▸ RECORDS PROVIDED:
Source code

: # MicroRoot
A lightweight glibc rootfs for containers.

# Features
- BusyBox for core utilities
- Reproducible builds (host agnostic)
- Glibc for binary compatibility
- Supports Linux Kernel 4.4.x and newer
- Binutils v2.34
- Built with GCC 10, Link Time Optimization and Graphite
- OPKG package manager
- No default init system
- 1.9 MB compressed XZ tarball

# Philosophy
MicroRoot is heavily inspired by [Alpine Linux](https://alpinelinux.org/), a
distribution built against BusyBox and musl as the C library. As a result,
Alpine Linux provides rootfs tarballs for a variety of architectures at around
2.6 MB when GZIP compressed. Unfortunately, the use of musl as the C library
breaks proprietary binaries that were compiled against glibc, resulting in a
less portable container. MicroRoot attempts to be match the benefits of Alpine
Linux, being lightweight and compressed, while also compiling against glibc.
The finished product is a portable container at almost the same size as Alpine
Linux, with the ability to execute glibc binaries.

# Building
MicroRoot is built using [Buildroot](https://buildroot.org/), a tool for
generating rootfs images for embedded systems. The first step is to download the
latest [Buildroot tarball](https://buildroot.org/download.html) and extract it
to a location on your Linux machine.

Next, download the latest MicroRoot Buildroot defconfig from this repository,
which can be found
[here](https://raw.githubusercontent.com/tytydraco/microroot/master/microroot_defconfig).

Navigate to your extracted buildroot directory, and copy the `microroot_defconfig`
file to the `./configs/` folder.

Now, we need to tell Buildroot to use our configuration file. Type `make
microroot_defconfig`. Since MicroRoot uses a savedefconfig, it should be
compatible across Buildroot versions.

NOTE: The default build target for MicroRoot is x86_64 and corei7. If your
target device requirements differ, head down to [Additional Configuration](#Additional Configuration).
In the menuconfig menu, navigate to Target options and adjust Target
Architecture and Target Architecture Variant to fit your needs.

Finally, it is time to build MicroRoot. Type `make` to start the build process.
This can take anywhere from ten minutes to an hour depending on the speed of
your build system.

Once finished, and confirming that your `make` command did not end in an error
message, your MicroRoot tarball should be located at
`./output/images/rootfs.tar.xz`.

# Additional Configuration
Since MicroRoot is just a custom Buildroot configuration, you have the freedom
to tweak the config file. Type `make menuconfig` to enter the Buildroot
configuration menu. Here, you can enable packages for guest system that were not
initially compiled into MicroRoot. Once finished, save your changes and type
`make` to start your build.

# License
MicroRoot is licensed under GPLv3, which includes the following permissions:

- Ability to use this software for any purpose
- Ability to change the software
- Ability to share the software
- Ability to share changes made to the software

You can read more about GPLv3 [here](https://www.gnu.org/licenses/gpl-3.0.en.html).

▸ WORK ORDER: Your answer must be every record above, repeated exactly.

▸ SOLUTION BELOW:
Source code

: # MicroRoot
A lightweight glibc rootfs for containers.

# Features
- BusyBox for core utilities
- Reproducible builds (host agnostic)
- Glibc for binary compatibility
- Supports Linux Kernel 4.4.x and newer
- Binutils v2.34
- Built with GCC 10, Link Time Optimization and Graphite
- OPKG package manager
- No default init system
- 1.9 MB compressed XZ tarball

# Philosophy
MicroRoot is heavily inspired by [Alpine Linux](https://alpinelinux.org/), a
distribution built against BusyBox and musl as the C library. As a result,
Alpine Linux provides rootfs tarballs for a variety of architectures at around
2.6 MB when GZIP compressed. Unfortunately, the use of musl as the C library
breaks proprietary binaries that were compiled against glibc, resulting in a
less portable container. MicroRoot attempts to be match the benefits of Alpine
Linux, being lightweight and compressed, while also compiling against glibc.
The finished product is a portable container at almost the same size as Alpine
Linux, with the ability to execute glibc binaries.

# Building
MicroRoot is built using [Buildroot](https://buildroot.org/), a tool for
generating rootfs images for embedded systems. The first step is to download the
latest [Buildroot tarball](https://buildroot.org/download.html) and extract it
to a location on your Linux machine.

Next, download the latest MicroRoot Buildroot defconfig from this repository,
which can be found
[here](https://raw.githubusercontent.com/tytydraco/microroot/master/microroot_defconfig).

Navigate to your extracted buildroot directory, and copy the `microroot_defconfig`
file to the `./configs/` folder.

Now, we need to tell Buildroot to use our configuration file. Type `make
microroot_defconfig`. Since MicroRoot uses a savedefconfig, it should be
compatible across Buildroot versions.

NOTE: The default build target for MicroRoot is x86_64 and corei7. If your
target device requirements differ, head down to [Additional Configuration](#Additional Configuration).
In the menuconfig menu, navigate to Target options and adjust Target
Architecture and Target Architecture Variant to fit your needs.

Finally, it is time to build MicroRoot. Type `make` to start the build process.
This can take anywhere from ten minutes to an hour depending on the speed of
your build system.

Once finished, and confirming that your `make` command did not end in an error
message, your MicroRoot tarball should be located at
`./output/images/rootfs.tar.xz`.

# Additional Configuration
Since MicroRoot is just a custom Buildroot configuration, you have the freedom
to tweak the config file. Type `make menuconfig` to enter the Buildroot
configuration menu. Here, you can enable packages for guest system that were not
initially compiled into MicroRoot. Once finished, save your changes and type
`make` to start your build.

# License
MicroRoot is licensed under GPLv3, which includes the following permissions:

- Ability to use this software for any purpose
- Ability to change the software
- Ability to share the software
- Ability to share changes made to the software

You can read more about GPLv3 [here](https://www.gnu.org/licenses/gpl-3.0.en.html).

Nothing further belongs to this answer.